National Wildlife Refuge in Juneau County, Wisconsin

Necedah National Wildlife Refuge is a 43696 acre National Wildlife Refuge located in northern Juneau County, Wisconsin near the village of Necedah. It was established in 1939 and is famous as the northern nesting site for reintroduction of an eastern United States population of the endangered whooping crane.

==Geography and public access==
Necedah National Wildlife Refuge is located within the 7800 sqmi Great Central Wisconsin Swamp, the largest wetland bog in the state. It includes extensive forest habitat (pine, oak, aspen) and large tracts of rare oak barrens habitat.

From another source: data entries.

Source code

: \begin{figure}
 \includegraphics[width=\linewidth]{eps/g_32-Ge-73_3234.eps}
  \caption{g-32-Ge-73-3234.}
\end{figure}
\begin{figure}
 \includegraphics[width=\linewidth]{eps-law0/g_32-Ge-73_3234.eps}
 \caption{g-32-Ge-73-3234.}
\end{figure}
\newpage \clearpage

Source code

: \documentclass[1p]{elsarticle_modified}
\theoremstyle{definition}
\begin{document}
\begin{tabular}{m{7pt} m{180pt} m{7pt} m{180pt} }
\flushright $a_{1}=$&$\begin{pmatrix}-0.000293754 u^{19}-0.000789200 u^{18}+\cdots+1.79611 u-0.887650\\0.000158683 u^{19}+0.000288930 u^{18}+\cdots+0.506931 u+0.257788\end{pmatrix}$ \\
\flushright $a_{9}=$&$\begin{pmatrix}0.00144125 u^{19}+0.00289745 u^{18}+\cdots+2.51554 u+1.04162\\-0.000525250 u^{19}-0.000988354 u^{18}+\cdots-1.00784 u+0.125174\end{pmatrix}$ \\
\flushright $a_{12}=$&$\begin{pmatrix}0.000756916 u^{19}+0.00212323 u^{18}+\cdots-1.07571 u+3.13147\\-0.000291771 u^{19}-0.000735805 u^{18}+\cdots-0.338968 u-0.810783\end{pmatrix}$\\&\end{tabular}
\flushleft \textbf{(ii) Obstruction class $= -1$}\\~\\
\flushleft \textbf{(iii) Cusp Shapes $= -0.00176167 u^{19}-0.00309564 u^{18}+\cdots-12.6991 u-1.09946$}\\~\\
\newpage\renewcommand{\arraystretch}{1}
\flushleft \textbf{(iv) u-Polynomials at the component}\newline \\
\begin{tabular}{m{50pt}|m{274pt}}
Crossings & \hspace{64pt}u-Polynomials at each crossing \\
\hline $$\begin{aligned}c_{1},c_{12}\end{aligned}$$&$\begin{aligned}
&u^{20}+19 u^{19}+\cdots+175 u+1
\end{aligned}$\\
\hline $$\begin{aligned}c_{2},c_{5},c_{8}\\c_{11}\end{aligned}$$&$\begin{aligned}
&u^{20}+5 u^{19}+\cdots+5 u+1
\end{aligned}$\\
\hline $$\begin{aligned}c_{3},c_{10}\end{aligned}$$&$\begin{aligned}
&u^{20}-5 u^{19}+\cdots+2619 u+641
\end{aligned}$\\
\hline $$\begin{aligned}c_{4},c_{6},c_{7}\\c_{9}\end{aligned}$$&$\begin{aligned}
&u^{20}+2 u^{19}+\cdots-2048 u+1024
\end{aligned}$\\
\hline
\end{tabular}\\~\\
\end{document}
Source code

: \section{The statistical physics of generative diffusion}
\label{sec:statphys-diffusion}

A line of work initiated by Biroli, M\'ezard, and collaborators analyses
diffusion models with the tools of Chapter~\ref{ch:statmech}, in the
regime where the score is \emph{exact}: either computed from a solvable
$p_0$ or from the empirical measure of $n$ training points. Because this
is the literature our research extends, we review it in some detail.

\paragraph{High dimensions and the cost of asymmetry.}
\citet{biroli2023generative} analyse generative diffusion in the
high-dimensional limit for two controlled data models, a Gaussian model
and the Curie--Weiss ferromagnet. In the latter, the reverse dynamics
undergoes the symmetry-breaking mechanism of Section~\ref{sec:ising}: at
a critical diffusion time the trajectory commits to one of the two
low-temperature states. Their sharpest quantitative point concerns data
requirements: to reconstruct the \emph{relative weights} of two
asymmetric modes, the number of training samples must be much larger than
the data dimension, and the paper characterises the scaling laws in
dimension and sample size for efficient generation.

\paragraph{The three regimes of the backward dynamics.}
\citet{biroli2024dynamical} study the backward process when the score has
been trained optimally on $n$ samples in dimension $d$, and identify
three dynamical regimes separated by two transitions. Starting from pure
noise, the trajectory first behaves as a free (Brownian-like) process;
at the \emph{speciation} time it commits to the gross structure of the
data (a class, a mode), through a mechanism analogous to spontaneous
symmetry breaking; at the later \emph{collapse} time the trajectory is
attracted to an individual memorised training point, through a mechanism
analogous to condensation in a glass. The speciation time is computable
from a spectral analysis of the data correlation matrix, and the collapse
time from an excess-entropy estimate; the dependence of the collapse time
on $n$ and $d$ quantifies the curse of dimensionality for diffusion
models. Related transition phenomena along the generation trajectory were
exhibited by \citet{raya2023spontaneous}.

The refuge has a 13-person staff and receives 150,000 visitors annually. It allows for hunting and fishing, in addition to blueberry, blackberry, and raspberry picking. Refuge operations are largely funded through timber sales.

==Fauna==
In 2001, the Whooping Crane Eastern Partnership raised whooping crane (Grus americana) chicks in the refuge before guiding them to Florida's Chassahowitzka National Wildlife Refuge, utilizing ultra-light aircraft to teach the birds the migratory pathway. That population has been successful and by 2010 there were up to 105 migrating birds established in the eastern United States for the first time in over 100 years.

Other threatened or rare species at the site include the Karner blue butterfly, massasauga rattlesnake, Blanding's turtle, and Great Lakes-boreal wolf packs. In most years the refuge is also an important stopover for migratory waterfowl on the Mississippi Flyway.